THE TASK: Among the entries below, how many lines hold "rectilinear"? Only the number is wanted.

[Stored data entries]
——

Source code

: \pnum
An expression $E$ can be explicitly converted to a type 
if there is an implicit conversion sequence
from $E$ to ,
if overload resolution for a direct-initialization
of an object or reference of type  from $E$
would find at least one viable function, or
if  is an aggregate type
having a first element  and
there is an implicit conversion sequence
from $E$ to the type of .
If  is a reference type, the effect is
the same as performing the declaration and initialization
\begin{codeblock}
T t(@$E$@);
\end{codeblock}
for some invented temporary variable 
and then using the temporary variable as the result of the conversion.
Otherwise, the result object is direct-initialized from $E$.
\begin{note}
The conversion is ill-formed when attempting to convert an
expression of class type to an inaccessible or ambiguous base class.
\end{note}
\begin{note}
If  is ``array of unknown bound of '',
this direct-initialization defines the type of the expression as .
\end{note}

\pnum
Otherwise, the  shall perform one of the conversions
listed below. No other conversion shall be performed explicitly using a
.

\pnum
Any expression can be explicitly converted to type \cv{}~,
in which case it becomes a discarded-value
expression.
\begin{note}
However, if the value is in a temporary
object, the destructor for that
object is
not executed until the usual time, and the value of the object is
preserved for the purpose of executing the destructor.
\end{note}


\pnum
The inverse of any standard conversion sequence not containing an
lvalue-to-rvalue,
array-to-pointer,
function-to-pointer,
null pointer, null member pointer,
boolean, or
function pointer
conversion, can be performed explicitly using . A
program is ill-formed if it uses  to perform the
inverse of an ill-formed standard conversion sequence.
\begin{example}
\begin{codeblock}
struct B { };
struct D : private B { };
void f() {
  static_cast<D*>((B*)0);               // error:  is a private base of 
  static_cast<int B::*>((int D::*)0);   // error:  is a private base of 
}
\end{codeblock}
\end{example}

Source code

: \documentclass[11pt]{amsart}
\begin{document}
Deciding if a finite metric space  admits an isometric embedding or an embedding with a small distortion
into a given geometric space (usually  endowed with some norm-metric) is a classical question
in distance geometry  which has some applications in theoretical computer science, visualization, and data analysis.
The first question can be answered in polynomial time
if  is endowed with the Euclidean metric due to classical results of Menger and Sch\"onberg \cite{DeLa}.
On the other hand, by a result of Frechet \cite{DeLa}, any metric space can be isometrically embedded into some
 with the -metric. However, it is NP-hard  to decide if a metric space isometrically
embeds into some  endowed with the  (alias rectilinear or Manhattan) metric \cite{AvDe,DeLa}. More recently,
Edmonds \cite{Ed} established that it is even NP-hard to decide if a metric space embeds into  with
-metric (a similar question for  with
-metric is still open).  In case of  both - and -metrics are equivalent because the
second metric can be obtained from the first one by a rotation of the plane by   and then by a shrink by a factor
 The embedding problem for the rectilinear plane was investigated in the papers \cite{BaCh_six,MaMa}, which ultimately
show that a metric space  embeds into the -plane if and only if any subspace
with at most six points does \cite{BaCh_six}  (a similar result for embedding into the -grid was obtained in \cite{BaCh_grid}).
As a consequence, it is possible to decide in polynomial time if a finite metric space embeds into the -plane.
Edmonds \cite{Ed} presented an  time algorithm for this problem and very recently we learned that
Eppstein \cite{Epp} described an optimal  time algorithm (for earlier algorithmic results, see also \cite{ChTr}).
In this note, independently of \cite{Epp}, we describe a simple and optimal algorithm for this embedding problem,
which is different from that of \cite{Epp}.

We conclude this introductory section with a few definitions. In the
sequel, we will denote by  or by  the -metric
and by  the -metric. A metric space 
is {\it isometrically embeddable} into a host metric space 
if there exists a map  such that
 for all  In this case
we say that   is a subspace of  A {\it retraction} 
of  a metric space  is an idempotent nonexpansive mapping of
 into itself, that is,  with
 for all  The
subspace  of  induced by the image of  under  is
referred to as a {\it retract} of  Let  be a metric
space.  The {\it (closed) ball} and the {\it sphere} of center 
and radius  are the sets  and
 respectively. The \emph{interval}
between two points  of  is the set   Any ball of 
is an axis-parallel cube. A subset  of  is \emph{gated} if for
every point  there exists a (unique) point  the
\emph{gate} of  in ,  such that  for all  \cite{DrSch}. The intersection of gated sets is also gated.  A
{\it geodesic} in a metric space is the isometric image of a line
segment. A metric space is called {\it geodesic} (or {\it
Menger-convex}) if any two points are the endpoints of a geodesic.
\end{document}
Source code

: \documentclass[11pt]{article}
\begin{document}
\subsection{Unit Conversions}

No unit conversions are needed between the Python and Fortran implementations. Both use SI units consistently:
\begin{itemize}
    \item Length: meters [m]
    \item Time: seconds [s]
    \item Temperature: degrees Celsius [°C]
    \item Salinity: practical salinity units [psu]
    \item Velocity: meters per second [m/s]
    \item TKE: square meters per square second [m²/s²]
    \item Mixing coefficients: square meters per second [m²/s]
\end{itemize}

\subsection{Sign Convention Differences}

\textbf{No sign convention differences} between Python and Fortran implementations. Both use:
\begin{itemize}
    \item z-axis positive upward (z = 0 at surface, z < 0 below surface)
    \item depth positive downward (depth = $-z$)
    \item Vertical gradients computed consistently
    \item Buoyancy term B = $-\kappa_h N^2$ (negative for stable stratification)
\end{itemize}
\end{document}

——

SOLVED PROBLEM: 2